阪神・淡路大震災の直後に来日し、厳しい生活に直面しながらも日本にとどまった。元オリックスのダグ・ジェニングス氏(50)は「がんばろうKOBE」を合言葉にリーグ優勝を飾り、翌年には日本一を勝ち取った。あれから20年-。「あの助っ人たちの今」第4回は、“兄弟分”のイチロー(マーリンズ)と再会を果たした「D・J」です。

1995年1月17日、米国の自宅で荷造りをしている最中に、阪神・淡路大震災をニュースで知った。すでにオリックスと契約を結んでいたジェニングス氏は、日本行きをやめるという選択肢は頭になかったという。行けば何とかなるだろうと思っていた。

だが、被災地の状況は想像以上だった。「自分の目で見たとき、胸が張り裂ける思いだった。僕と、同期入団の(トロイ・)ニールは最初、三宮のマンションに住んだけど、全半壊した建物の撤去作業で空気が汚れ、住環境は良くなかった」。間もなく六甲アイランドに引っ越したが、ニール氏と一緒に「頑張ろう」と励まし合い、神戸から離れなかった。

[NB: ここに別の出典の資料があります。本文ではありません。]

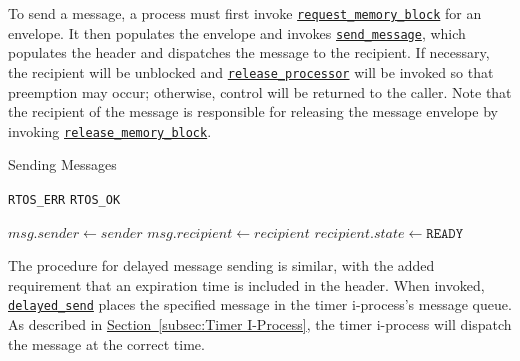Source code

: \documentclass[12pt]{report}
\begin{document}
To send a message, a process must first invoke \hyperref[alg:requestingmemoryblocks]{\texttt{request_memory_block}} for an envelope. It then populates the envelope and invokes \hyperref[alg:sendingmessages]{\texttt{send_message}}, which populates the header and dispatches the message to the recipient. If necessary, the recipient will be unblocked and \hyperref[alg:releasingtheprocessor]{\texttt{release_processor}} will be invoked so that preemption may occur; otherwise, control will be returned to the caller. Note that the recipient of the message is responsible for releasing the message envelope by invoking \hyperref[alg:releasingmemoryblocks]{\texttt{release_memory_block}}.\\

\begin{algorithm}
\caption{Sending Messages}
\label{alg:sendingmessages}
\begin{algorithmic}[1]
        \State \Return \texttt{RTOS_ERR}
    \EndIf
            \State \Return {}
        \EndIf
    \EndIf
    \State \Return \texttt{RTOS_OK}
\EndProcedure

\Statex

    \State $msg.sender \leftarrow sender$
    \State $msg.recipient \leftarrow recipient$
    \State {}
        \State {}
        \State $recipient.state \leftarrow \texttt{READY}$
        \State {}
        \State {} 
    \Else
        \State {}
    \EndIf
\EndProcedure
\end{algorithmic}
\end{algorithm}

The procedure for delayed message sending is similar, with the added requirement that an expiration time is included in the header. When invoked, \hyperref[alg:sendingdelayedmessages]{\texttt{delayed_send}} places the specified message in the timer i-process's message queue. As described in \hyperref[subsec:Timer I-Process]{Section~\ref*{subsec:Timer I-Process}}, the timer i-process will dispatch the message at the correct time.\\
\end{document}
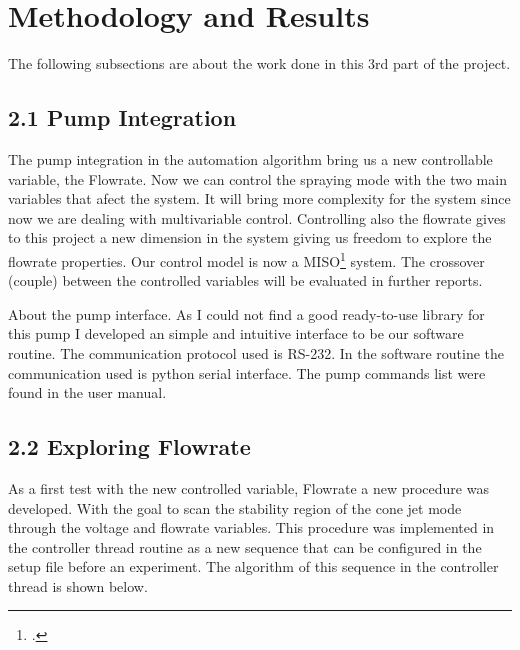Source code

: \section{Methodology and Results}

    The following subsections are about the work done in this 3rd part of the project.


\subsection*{2.1 Pump Integration}

    The pump integration in the automation algorithm bring us a new controllable variable, the Flowrate. Now we can control the spraying mode with the
    two main variables that afect the system. 
    It will bring more complexity for the system since now we are dealing with multivariable control.
    Controlling also the flowrate gives to this project a new dimension in the system giving us freedom to explore the flowrate properties.
    Our control model is now a MISO\footcite{MISO: Multiple Inputs Single Output} system. The crossover (couple) between the controlled variables will be evaluated in further reports.

    About the pump interface. As I could not find a good ready-to-use library for this pump I developed an simple and intuitive interface to be our software routine.
    The communication protocol used is RS-232. In the software routine the communication used is python serial interface. The pump commands list were found in the user manual.


\subsection*{2.2 Exploring Flowrate}

    As a first test with the new controlled variable, Flowrate a new procedure was developed. With the goal to scan the stability region of the cone jet mode through the voltage and flowrate variables.
    This procedure was implemented in the controller thread routine as a new sequence that can be configured in the setup file before an experiment.
    The algorithm of this sequence in the controller thread is shown below.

苦労を分かち合ったからこそ、当時のチームメートとの絆は強い。ジェニングス氏はその1人であるイチローと今年、約10年ぶりに再会した。現役引退後はマーリンズの本拠地に近いフロリダ州フォートローダーデールでアマチュア選手の指導を続け、偶然にも今季、イチローがマイアミにやって来た。再会した瞬間、どちらからともなく抱き合った。「僕にとってイチローは兄弟のような存在。ずいぶん英語がうまくなっていた。10年前のイチは、スペイン語の方が得意だったからね。今は英語で、言葉の壁は全然感じなかった」と顔をほころばせた。

ニール氏とは「今は連絡を取っていない」という。実はオリックス退団後のニール氏は、数奇な運命をたどった。離婚し、子供2人の養育費70万ドル(約8750万円)の支払い義務を怠ったとして逮捕を報じられた。その後和解し、南太平洋の島国であるバヌアツ共和国に移住。リゾートビジネスなどで成功していたが今年3月、巨大サイクロンに襲われた同国は壊滅的被害に。ニール氏も被災したのか、取材では消息が分からなかった。

当時の仰木彬監督は05年に他界し、知っている球団関係者もいなくなり、神戸もずいぶん変わった。それでもジェニングス氏は2年前、オリックスから始球式の招待を受け、迷わず再来日を決めた。顔なじみのファンと再会し、交際中の女性とともに懐かしい場所を訪ねた。そして夜景で有名な神戸の山でプロポーズし、昨年再婚した。「日本は第2の故郷だから」。20年の時を経て、心の中の神戸はさらに大きなものになっていた。【水次祥子】

◆ダグ・ジェニングス 1964年9月30日、米ジョージア州生まれ。88~93年にアスレチックスとカブスでプレーし、95年オリックス入団。登録名は「D・J」。1年目の7、8月に2カ月連続で月間MVPを獲得。96年は優勝を決めた9月23日の日本ハム戦9回に同点本塁打。延長10回のイチローのサヨナラ打につなげた。引退後は指導者として、アンソニー・リゾ内野手(カブス)らをメジャーに輩出。